There is probably an increased incidence of stroke during pregnancy and the puerperium, although it remains rare. There are some causes of stroke which seem to be more common in pregnancy, but most cases are due to one of the usual causes of stroke in non-pregnant young women. Cerebral infarction due to large cerebral artery occlusion may be slightly more common. Possible explanations for this include the mild hypercoagulable state that develops in the later stages of pregnancy and persists for a few weeks afterwards, also the phenomenon of paradoxical embolism from the leg or pelvic veins. Cerebral infarction may occur as a result of hypoxia-ischaemia or disseminated intravascular coagulation in the context of major obstetric emergencies such as amniotic fluid embolism. Unless the cause is obvious, ischaemic stroke in pregnancy should be investigated comprehensively in the same way that it would in a young non-pregnant woman.
There is a rare syndrome of segmental cerebral vasoconstriction in the puerperium, which usually presents with headaches, seizures, or focal deficits (especially visual field defects). It has a predilection for the posterior cerebral circulation and can give rise to multiple infarcts or haemorrhages. The condition, generally termed postpartum angiopathy, can occur spontaneously but has also been described in women taking bromocriptine. There are reports of successful treatment with corticosteroids and vasodilators, but there have been no prospective studies. The condition can recur in subsequent pregnancies.
Cerebral venous thrombosis, like deep vein thrombosis of the legs, is commoner in the puerperium, and the two conditions may coexist. Classically it gives rise to headache and neurological deficit that evolves over several hours and may become bilateral, with seizures and papilloedema; other cases present with the syndrome of benign intracranial hypertension. The diagnosis can usually be made with magnetic resonance imaging, including magnetic resonance venography. Although venous infarcts frequently undergo haemorrhagic transformation, the currently available evidence favours treatment with heparin. If the patient survives then recovery may be surprisingly complete.

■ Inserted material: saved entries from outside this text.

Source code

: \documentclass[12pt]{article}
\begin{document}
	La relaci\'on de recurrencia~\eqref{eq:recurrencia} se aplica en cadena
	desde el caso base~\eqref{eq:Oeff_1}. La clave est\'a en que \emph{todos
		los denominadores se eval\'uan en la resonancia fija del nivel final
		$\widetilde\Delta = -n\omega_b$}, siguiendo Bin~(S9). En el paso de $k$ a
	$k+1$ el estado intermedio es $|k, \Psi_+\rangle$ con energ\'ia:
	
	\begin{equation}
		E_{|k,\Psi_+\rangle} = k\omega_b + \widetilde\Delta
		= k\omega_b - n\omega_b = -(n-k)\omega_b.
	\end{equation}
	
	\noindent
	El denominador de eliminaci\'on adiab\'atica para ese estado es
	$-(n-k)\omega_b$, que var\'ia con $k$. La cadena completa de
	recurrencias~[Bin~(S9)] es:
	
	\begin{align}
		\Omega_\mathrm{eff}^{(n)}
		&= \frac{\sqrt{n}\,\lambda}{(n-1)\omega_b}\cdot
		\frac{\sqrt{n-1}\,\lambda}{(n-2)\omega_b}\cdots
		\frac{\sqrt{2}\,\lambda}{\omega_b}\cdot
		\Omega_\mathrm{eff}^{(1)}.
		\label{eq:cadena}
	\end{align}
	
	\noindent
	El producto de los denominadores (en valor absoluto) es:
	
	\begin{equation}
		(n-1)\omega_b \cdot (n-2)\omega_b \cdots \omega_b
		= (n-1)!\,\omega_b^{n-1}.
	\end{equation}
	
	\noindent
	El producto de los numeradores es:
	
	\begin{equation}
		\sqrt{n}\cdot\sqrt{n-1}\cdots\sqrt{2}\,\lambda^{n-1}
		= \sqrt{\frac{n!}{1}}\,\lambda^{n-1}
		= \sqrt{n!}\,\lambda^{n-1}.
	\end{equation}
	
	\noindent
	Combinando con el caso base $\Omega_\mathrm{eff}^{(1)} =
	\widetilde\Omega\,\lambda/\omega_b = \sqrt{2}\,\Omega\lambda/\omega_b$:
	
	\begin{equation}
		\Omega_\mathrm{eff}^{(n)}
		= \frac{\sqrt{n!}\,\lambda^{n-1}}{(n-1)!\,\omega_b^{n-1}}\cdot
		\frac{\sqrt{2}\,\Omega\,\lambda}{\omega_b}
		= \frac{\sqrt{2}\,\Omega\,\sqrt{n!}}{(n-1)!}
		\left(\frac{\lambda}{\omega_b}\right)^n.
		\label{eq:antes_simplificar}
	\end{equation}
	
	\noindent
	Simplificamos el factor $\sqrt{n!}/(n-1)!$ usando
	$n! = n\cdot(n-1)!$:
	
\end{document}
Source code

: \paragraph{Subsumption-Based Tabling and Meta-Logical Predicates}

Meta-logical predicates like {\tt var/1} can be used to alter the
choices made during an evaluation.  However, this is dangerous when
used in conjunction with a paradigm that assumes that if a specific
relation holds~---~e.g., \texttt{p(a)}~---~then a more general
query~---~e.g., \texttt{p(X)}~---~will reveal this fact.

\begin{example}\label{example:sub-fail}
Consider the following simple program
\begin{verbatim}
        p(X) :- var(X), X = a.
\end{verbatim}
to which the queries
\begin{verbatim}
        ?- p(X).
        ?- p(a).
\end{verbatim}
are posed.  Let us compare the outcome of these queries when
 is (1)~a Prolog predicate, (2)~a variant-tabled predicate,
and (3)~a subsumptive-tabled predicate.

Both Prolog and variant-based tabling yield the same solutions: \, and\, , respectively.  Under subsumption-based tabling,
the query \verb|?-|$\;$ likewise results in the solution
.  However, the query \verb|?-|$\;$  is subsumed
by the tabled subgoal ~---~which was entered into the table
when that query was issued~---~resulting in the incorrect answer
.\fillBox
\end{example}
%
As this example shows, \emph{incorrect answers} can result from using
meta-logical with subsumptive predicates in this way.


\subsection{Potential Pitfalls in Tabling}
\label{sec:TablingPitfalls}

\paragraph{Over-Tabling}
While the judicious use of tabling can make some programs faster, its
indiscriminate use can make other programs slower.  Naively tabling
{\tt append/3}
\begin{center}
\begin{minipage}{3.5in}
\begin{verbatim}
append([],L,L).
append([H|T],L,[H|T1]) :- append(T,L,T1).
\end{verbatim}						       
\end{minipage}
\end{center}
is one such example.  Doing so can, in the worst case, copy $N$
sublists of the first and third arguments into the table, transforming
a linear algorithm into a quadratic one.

The incidence of aneurysmal subarachnoid haemorrhage is not increased during pregnancy but its management is difficult. In general, neurosurgical considerations take precedence over obstetric ones and the aneurysm is treated in the usual way. If it is not technically possible to isolate the aneurysm then conventional wisdom is to deliver the baby (once it is mature) by caesarean section, although there is no definite evidence to suggest an increased risk of rebleeding during vaginal delivery. Intracranial and subarachnoid haemorrhage from Arteriovenous malformations is much less common but the same principles of management apply. Women with untreatable vascular malformations (including cavernomas) should be counselled about the increased risk of bleeding (perhaps due to a mixture of hormonal and vascular factors) throughout pregnancy.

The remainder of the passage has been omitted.